Jujur,
sejak jatuh cinta melandaku, aku jadi berubah. Jatuh cinta yang melemahkan
sekaligus menguatkan. Dua kata kerja yang berseberangan bahkan bisa disatukan
oleh frase bernama jatuh cinta.
Aku
mencintaimu, sungguh. Apa yang indah dari jatuh cinta kepadamu? Adalah ketika
senyummu menyetujui perihal perasaanku yang akan bebas bertengger di
semenanjung dadamu. Kemudian kamu yang memperbolehkan hati ini berteman dekat
dengan hatimu. Indah bukan?
Tanpamu
apalah arti keberadaanku. Aku tahu, ini berlebihan. namun sekali lagi
kusampaikan. Begitulah rasanya. Pahit yang terasa madu, getir yang candu,
bahkan aku merasakan letih yang selalu mau lagi dan lagi. Jatuh cinta padamu membuatku
bekerja dua kali pada satu aktivitas yang kulakukan. Pertama untuk benar-benar
mengerjakan, kedua untuk memastikan kembali bahwa ini akan terlihat baik di
matamu. Benarkah?
Benarkah
jatuh cinta hampir selalu keluar dari jalur-jalur keserasian. Aku tak pernah
selalu membenarkan. Namun ini terjadi pada kronologi jatuh cinta yang kualami.

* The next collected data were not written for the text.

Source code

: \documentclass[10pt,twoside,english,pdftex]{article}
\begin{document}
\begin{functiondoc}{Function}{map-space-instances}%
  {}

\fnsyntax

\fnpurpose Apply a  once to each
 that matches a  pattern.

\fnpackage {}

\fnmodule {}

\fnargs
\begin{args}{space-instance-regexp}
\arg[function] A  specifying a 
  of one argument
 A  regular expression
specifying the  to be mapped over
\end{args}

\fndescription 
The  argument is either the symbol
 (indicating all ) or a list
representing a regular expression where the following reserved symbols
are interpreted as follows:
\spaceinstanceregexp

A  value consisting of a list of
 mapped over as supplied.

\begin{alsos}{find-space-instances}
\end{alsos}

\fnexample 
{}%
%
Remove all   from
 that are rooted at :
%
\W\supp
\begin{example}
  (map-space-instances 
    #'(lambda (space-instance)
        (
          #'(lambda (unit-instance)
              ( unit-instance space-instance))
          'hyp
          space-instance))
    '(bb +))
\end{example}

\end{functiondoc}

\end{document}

Ia benar-benar anomali yang menyesakkan. Berseberangan dari indeks kebahagiaan.
Bahkan suatu ketika aku pernah berada pada kondisi paling ragu untuk meyakinkan
benarkah ini jatuh cinta atau luka belaka. Namun sampai pada pertahananku yang
semakin dalam, aku yakini bahwa ini cinta. Ini jatuh cinta. Bukan ia yang
salah, hanya terkadang aku kurang sabar menapaki pendakian-pendakian ini.
Pada
satu kondisi, jatuh cinta menjadikanku paling khawatir. Jika aku terpisah
darimu, maka aku juga akan terpisah dari diriku. Aku bukan siapa-siapa tanpa
dirimu. Pada kondisi lain, aku hanya ingin serius mencintaimu, bukan
mengkhawatirkanmu berlebihan. Sebab mengkhawatirkanmu ialah masa sulit pada
hari-hari yang juga makin pelik. Namun sayangnya jatuh cinta dan kekhawatiran
mirip sekali dengan dua sisi mata uang. Aku mencintaimu, berarti aku siap untuk
mengkhawatirkanmu.
Aku
bukan siapa-siapa tanpa dirimu. Jika pada akhirnya kita tak bersama, jujur, aku
belum menyusun satu siasatpun untuk melanjutkan kehidupan ini. Jika pada
akhirnya kita harus berpisah untuk kebaikan-kebaikan, aku mencoba ikhlas. Namun
sekali lagi, aku belum tahu harus ke mana, dengan siapa yang lain, dan apa-apa
yang harus kulakukan.
Ada
hampa di sana. Yang kurasakan, jatuh cinta telah membuatku menemukan cara
melawan hampa. Ia mungkin tak jujur pada kata-kata, namun jatuh cinta selalu
hidup pada bahasa tubuh yang sering mendadak salah tingkah, pandangan mata yang
tiba-tiba jadi pemalu, dan hati yang selalu bergemuruh tak menentu.